The family was confirmed as nobility on:

 September 29, 1817 (Grodno Province)
 January 28, 1828 (Grodno Province)
 October 6, 1832 (Grodno Province)
 March 13, 1834 (Grodno Province)
 July 26, 1840
 July 5, 1844
 October 30, 1844
 1882 (District of Panevėžys)

The Chodakowski family were instrumental in the creation and running of the First Republic of Lithuania.

The family remained in the area of present-day Lithuania until World War II when many fled West, to settle in the USA and Canada.

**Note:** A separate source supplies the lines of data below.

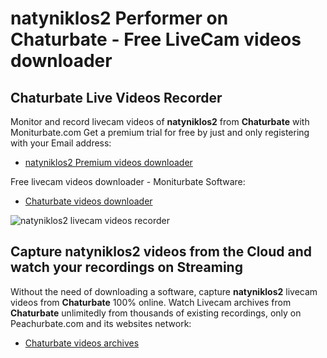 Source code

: # natyniklos2 Performer on Chaturbate - Free LiveCam videos downloader

## Chaturbate Live Videos Recorder

Monitor and record livecam videos of **natyniklos2** from **Chaturbate** with Moniturbate.com
Get a premium trial for free by just and only registering with your Email address:
* [natyniklos2 Premium videos downloader](https://moniturbate.com/request-demo-licence-key.html)

Free livecam videos downloader - Moniturbate Software:
* [Chaturbate videos downloader](https://moniturbate.com/moniturbate-download-software.html)

![natyniklos2 livecam videos recorder](https://peachurnet.com/templates/moniturbate-software.png)


## Capture natyniklos2 videos from the Cloud and watch your recordings on Streaming

Without the need of downloading a software, capture **natyniklos2** livecam videos from **Chaturbate** 100% online.
Watch Livecam archives from **Chaturbate** unlimitedly from thousands of existing recordings, only on Peachurbate.com and its websites network:
* [Chaturbate videos archives](https://peachurnet.com/)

Some branches of the family remained in Lithuania during the Communist occupation.

The family are now predominantly in Lithuania, Canada and the United States.

One of the branches of the family once owned Bobolice Castle near Krakow, Poland.

Notable members 

 Antoni Chodakowski (1784-1831) Lieutenant in the 1st Regiment of the Polish Lancers of the Imperial Guard of Napoleon Bonaparte; 
 Romanas Chodakauskas (1883-1932) Colonel in the Lithuanian military court and military attaché to Berlin; 
 Sofija Chodakauskaitė (1884-1968) First Lady of Lithuania, wife of the first President of Lithuania, Antanas Smetona (1874-1944);
Tadas Chodakauskas (1889-1959) the long-standing mayor of Panevėžys, Lithuania (1925-1940);
 Jadvyga Chodakauskaitė (1891-1988) journalist, activist, Deputy Chief of Mission to Switzerland and the wife of Lithuanian Prime Minister Juozas Tūbelis (1882-1939).